Uno de los principales rasgos distintivos del Puig analista pasa por soslayar todo fatalismo hispánico y «el vicio de creer en la excepcionalidad española»: «no tenemos el monopolio», escribe ya en el comienzo de la obra, «de la duda existencial». Por supuesto, el autor no es ajeno a lo que otrora se llamaban los males de la nación: es escéptico al preguntarse «qué aprendimos de la crisis», observa una «pérdida de energía» en las clases medias, un sistema educativo en precario, «una televisión para enanos, partidos políticos caducos […], empresarios que no emprenden», etc. Sin embargo, Puig sabe que «el derrotismo acaba siendo nocivo» y, al tiempo que se harta de «ver el pasado de la España moderna como una cuestión de buenos y malos, de vencedores y vencidos», se sorprende de «la desproporción entre la realidad histórica […] y la sobreabundancia de diagnósticos apocalípticos». «Cada vez que alguien dice que España es un país bananero», propone, «que explique bien por qué». Esa falta de autoestima, al entender de Puig, se cohonesta poco con la caducidad del mito del «perpetuo fracaso». Así, de un lado están los éxitos indudables de España en los últimos decenios; de otro, una desmemoria lesiva que impone su adecuada valoración: «no saber de dónde venimos no nos permite agradecer hasta dónde hemos llegado». La reivindicación de la Transición y de la Constitución será aquí, en consecuencia, tan recurrente como gratamente pedagógica. Y, ante un escenario poscrisis que todavía debe definirse como «Apocalipsis o Arcadia», Puig alerta de la tentación de reaccionar «con más inmadurez colectiva» tras «dejar atrás lo peor». Frente a ello, urge fundar nuevas «formas de ilusión compartida» y redescubrir, contra los populismos, «un centro que no es político, sino de encuentro». En definitiva, la citada España moderada.
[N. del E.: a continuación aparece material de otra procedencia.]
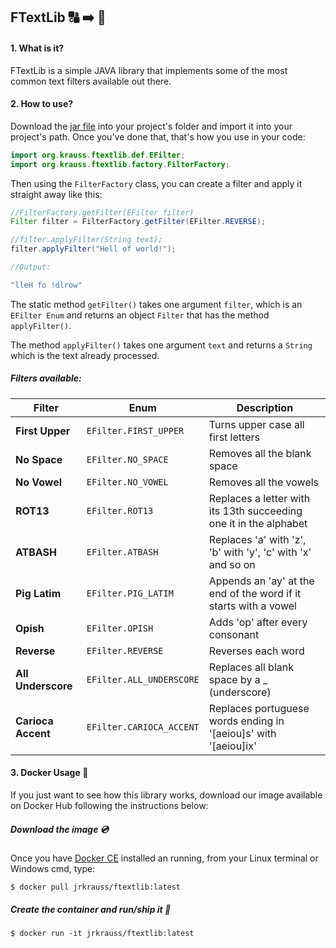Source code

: ## FTextLib :capital_abcd: :arrow_right: :symbols:

#### 1. What is it?

FTextLib is a simple JAVA library that implements some of the most common text filters available out there. 

#### 2. How to use?

Download the [jar file](lib/) into your project's folder and import it into your project's path.
Once you've done that, that's how you use in your code:

```java
import org.krauss.ftextlib.def.EFilter;
import org.krauss.ftextlib.factory.FilterFactory;
```

Then using the `FilterFactory` class, you can create a filter and apply it straight away like this:

```java
//FilterFactory.getFilter(EFilter filter)
Filter filter = FilterFactory.getFilter(EFilter.REVERSE);

//filter.applyFilter(String text);
filter.applyFilter("Hell of world!");

//Output:

"lleH fo !dlrow" 
```

The static method `getFilter()` takes one argument `filter`, which is an `EFilter Enum` and returns an object `Filter` that has the method `applyFilter()`.

The method `applyFilter()` takes one argument `text` and returns a `String` which is the text already processed.


##### Filters available:

| Filter | Enum | Description |
| ------ | ---- | ----------- |
| **First Upper** | `EFilter.FIRST_UPPER` | Turns upper case all first letters |
| **No Space** | `EFilter.NO_SPACE` | Removes all the blank space |
| **No Vowel** | `EFilter.NO_VOWEL` | Removes all the vowels |
| **ROT13** | `EFilter.ROT13` | Replaces a letter with its 13th succeeding one it in the alphabet |
| **ATBASH** | `EFilter.ATBASH` | Replaces 'a' with 'z', 'b' with 'y', 'c' with 'x' and so on |
| **Pig Latim** | `EFilter.PIG_LATIM` | Appends an 'ay' at the end of the word if it starts with a vowel |
| **Opish** | `EFilter.OPISH` | Adds 'op' after every consonant |
| **Reverse** | `EFilter.REVERSE` | Reverses each word |
| **All Underscore** | `EFilter.ALL_UNDERSCORE` | Replaces all blank space by a _ (underscore) |
| **Carioca Accent** | `EFilter.CARIOCA_ACCENT` | Replaces portuguese words ending in '[aeiou]s' with '[aeiou]ix' |
 
#### 3. Docker Usage :whale:

If you just want to see how this library works, download our image available on Docker Hub following the instructions below:

##### Download the image :cd:

Once you have [Docker CE](https://docs.docker.com/) installed an running, from your Linux terminal or Windows cmd, type:  

```shell
$ docker pull jrkrauss/ftextlib:latest
```

##### Create the container and run/ship it :ship:

```shell
$ docker run -it jrkrauss/ftextlib:latest
```
 
 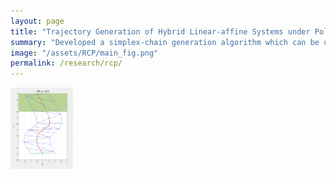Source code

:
 ```yaml
---
layout: page
title: "Trajectory Generation of Hybrid Linear-affine Systems under Polytopic Uncertainities and Constraints"
summary: "Developed a simplex-chain generation algorithm which can be used for motion planning of hybrid linear-affine systems under polytopic uncertianities and constraints. The simplices form the sequence control-barrier functions satisfying the desired constraints."
image: "/assets/RCP/main_fig.png"
permalink: /research/rcp/
---
```


<img src="/assets/RCP/1D.gif" width="100">
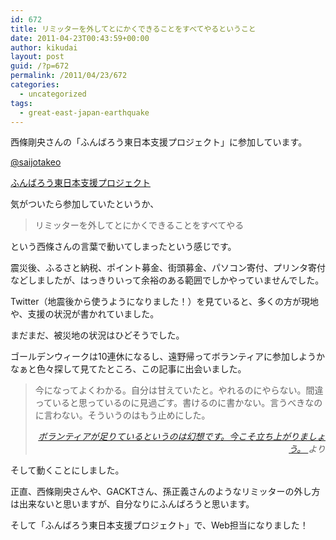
 ```yaml
---
id: 672
title: リミッターを外してとにかくできることをすべてやるということ
date: 2011-04-23T00:43:59+00:00
author: kikudai
layout: post
guid: /?p=672
permalink: /2011/04/23/672
categories:
  - uncategorized
tags:
  - great-east-japan-earthquake
---
```

西條剛央さんの「ふんばろう東日本支援プロジェクト」に参加しています。

<a href="http://twitter.com/#!/saijotakeo" rel="nofollow">@saijotakeo</a>
  
[ふんばろう東日本支援プロジェクト](http://fumbaro.org/)

気がついたら参加していたというか、

> リミッターを外してとにかくできることをすべてやる

という西條さんの言葉で動いてしまったという感じです。

震災後、ふるさと納税、ポイント募金、街頭募金、パソコン寄付、プリンタ寄付などしましたが、はっきりいって余裕のある範囲でしかやっていませんでした。

Twitter（地震後から使うようになりました！）を見ていると、多くの方が現地や、支援の状況が書かれていました。
  
まだまだ、被災地の状況はひどそうでした。
  
ゴールデンウィークは10連休になるし、遠野帰ってボランティアに参加しようかなぁと色々探して見てたところ、この記事に出会いました。

> 今になってよくわかる。自分は甘えていたと。やれるのにやらない。間違っていると思っているのに見過ごす。書けるのに書かない。言うべきなのに言わない。そういうのはもう止めにした。
> 
> <p style="text-align: right;">
>   <em><a href="http://bit.ly/g8lVPt" rel="nofollow"> ボランティアが足りているというのは幻想です。今こそ立ち上がりましょう。 </a>より</em>
> </p>

そして動くことにしました。

正直、西條剛央さんや、GACKTさん、孫正義さんのようなリミッターの外し方は出来ないと思いますが、自分なりにふんばろうと思います。

そして「ふんばろう東日本支援プロジェクト」で、Web担当になりました！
No se puede acusar a Puig de dar una imagen en exceso risueña de nuestro momento, de una nación que «no cree en el destino y sin embargo tiene pulsiones fatalistas». Venimos de ser «un país de nuevos ricos», acusamos «un descontento hijo de cien padres», formamos «una sociedad cada vez más desvinculada» y sujeta a los bandazos emotivos de una política ya puesta «al servicio del canon mediático». Sin una «oxigenación» de la política, ¿cómo evitar la vigencia del populismo? Sin virtud pública, ¿cómo perdurarán la libertad y la confianza? La gravedad del diagnóstico, sin embargo, no oculta que la sociedad española tiene motivos para no sentirse ni derrotista ni derrotada tras haber vencido su peor crisis en décadas. Sí tiene motivos para la modestia que pide Puig como cauce viable para la política: lejos de lamentos noventayochistas, hay que aspirar a la madurez de esas sociedades que «desconfían pero no rompen la baraja». Y, lejos de las utopías populistas, hay que redimensionar nuestras esperanzas políticas: muchas veces, simplemente, de «lo que se trata es de que vaya bien lo que va muy mal». No es una perspectiva de megalomanía, pero sí de grandeza: esa «aproximación paulatina al ideal» está detrás de algunos de los momentos más brillantes de nuestra historia compartida, como muestra Puig, en todo lo que va de la Restauración canovista a la Transición. Y sigue siendo la clave moderada para la España posible.